## SUPPLIED RECORDS
• • • • • • •

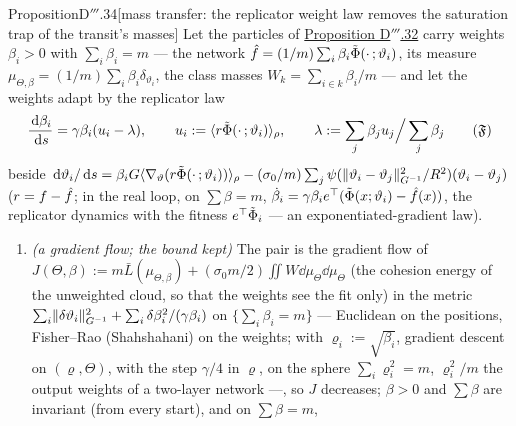 \begin{thm}{Proposition}{D$'''$.34}[mass transfer: the replicator weight law removes the saturation trap of the
transit's masses]\label{res:thmDppp:34}%
Let the particles of \hyperref[res:thmDppp:32]{Proposition D$'''$.32} carry weights $\beta_i > 0$ with
$\sum_i\beta_i = m$ --- the network $\fhat = (1/m)\sum_i\beta_i\tilde\Phi(\cdot\,;\vartheta_i)$, its measure
$\mu_{\Theta,\beta} = (1/m)\sum_i\beta_i\delta_{\vartheta_i}$, the class masses $W_k = \sum_{i\in k}\beta_i/m$ --- and
let the weights adapt by the replicator law
\begin{equation}
  \frac{\dd\beta_i}{\dd s} = \gamma\beta_i(u_i - \lambda),\qquad
  u_i := \langle r\tilde\Phi(\cdot\,;\vartheta_i)\rangle_\rho,\qquad
  \lambda := \sum_j\beta_ju_j\Big/\sum_j\beta_j
  \tag{$\mathfrak{F}$}
\end{equation}
beside
$\dd\vartheta_i/\dd s = \beta_iG\langle\nabla_\vartheta(r\tilde\Phi(\cdot\,;\vartheta_i))\rangle_\rho
- (\sigma_0/m)\sum_j\psi(\norm{\vartheta_i - \vartheta_j}^2_{G^{-1}}/R^2)(\vartheta_i - \vartheta_j)$
($r = f - \fhat$; in the real loop, on $\sum\beta = m$,
$\dot\beta_i = \gamma\beta_ie^\T(\tilde\Phi(x;\vartheta_i) - \fhat(x))$, the replicator dynamics with the fitness
$e^\T\tilde\Phi_i$ --- an exponentiated-gradient law).
\begin{enumerate}[label=\textup{(\roman*)}]
  \item \emph{(a gradient flow; the bound kept)} The pair is the gradient flow of
    $J(\Theta,\beta) := m\bar L(\mu_{\Theta,\beta}) + (\sigma_0m/2)\iint W\dd\mu_\Theta\dd\mu_\Theta$ (the cohesion
    energy of the unweighted cloud, so that the weights see the fit only) in the metric
    $\sum_i\norm{\delta\vartheta_i}^2_{G^{-1}} + \sum_i\delta\beta_i^2/(\gamma\beta_i)$ on $\{\sum_i\beta_i = m\}$ ---
    Euclidean on the positions, Fisher--Rao (Shahshahani) on the weights; with $\varrho_i := \sqrt{\beta_i}$,
    gradient descent on $(\varrho,\Theta)$, with the step $\gamma/4$ in $\varrho$, on the sphere
    $\sum_i\varrho_i^2 = m$, $\varrho_i^2/m$ the output weights of a two-layer network ---, so $J$ decreases;
    $\beta > 0$ and $\sum\beta$ are invariant (from every start), and on $\sum\beta = m$,

\end{enumerate}
\end{thm}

• • • • • • •

## INSTRUCTIONS FOR THE TASK
Reproduce every entry above in full and exactly, though not its pictures.

## WRITTEN RESPONSE
 \begin{thm}{Proposition}{D$'''$.34}[mass transfer: the replicator weight law removes the saturation trap of the
transit's masses]\label{res:thmDppp:34}%
Let the particles of \hyperref[res:thmDppp:32]{Proposition D$'''$.32} carry weights $\beta_i > 0$ with
$\sum_i\beta_i = m$ --- the network $\fhat = (1/m)\sum_i\beta_i\tilde\Phi(\cdot\,;\vartheta_i)$, its measure
$\mu_{\Theta,\beta} = (1/m)\sum_i\beta_i\delta_{\vartheta_i}$, the class masses $W_k = \sum_{i\in k}\beta_i/m$ --- and
let the weights adapt by the replicator law
\begin{equation}
  \frac{\dd\beta_i}{\dd s} = \gamma\beta_i(u_i - \lambda),\qquad
  u_i := \langle r\tilde\Phi(\cdot\,;\vartheta_i)\rangle_\rho,\qquad
  \lambda := \sum_j\beta_ju_j\Big/\sum_j\beta_j
  \tag{$\mathfrak{F}$}
\end{equation}
beside
$\dd\vartheta_i/\dd s = \beta_iG\langle\nabla_\vartheta(r\tilde\Phi(\cdot\,;\vartheta_i))\rangle_\rho
- (\sigma_0/m)\sum_j\psi(\norm{\vartheta_i - \vartheta_j}^2_{G^{-1}}/R^2)(\vartheta_i - \vartheta_j)$
($r = f - \fhat$; in the real loop, on $\sum\beta = m$,
$\dot\beta_i = \gamma\beta_ie^\T(\tilde\Phi(x;\vartheta_i) - \fhat(x))$, the replicator dynamics with the fitness
$e^\T\tilde\Phi_i$ --- an exponentiated-gradient law).
\begin{enumerate}[label=\textup{(\roman*)}]
  \item \emph{(a gradient flow; the bound kept)} The pair is the gradient flow of
    $J(\Theta,\beta) := m\bar L(\mu_{\Theta,\beta}) + (\sigma_0m/2)\iint W\dd\mu_\Theta\dd\mu_\Theta$ (the cohesion
    energy of the unweighted cloud, so that the weights see the fit only) in the metric
    $\sum_i\norm{\delta\vartheta_i}^2_{G^{-1}} + \sum_i\delta\beta_i^2/(\gamma\beta_i)$ on $\{\sum_i\beta_i = m\}$ ---
    Euclidean on the positions, Fisher--Rao (Shahshahani) on the weights; with $\varrho_i := \sqrt{\beta_i}$,
    gradient descent on $(\varrho,\Theta)$, with the step $\gamma/4$ in $\varrho$, on the sphere
    $\sum_i\varrho_i^2 = m$, $\varrho_i^2/m$ the output weights of a two-layer network ---, so $J$ decreases;
    $\beta > 0$ and $\sum\beta$ are invariant (from every start), and on $\sum\beta = m$,

\end{enumerate}
\end{thm}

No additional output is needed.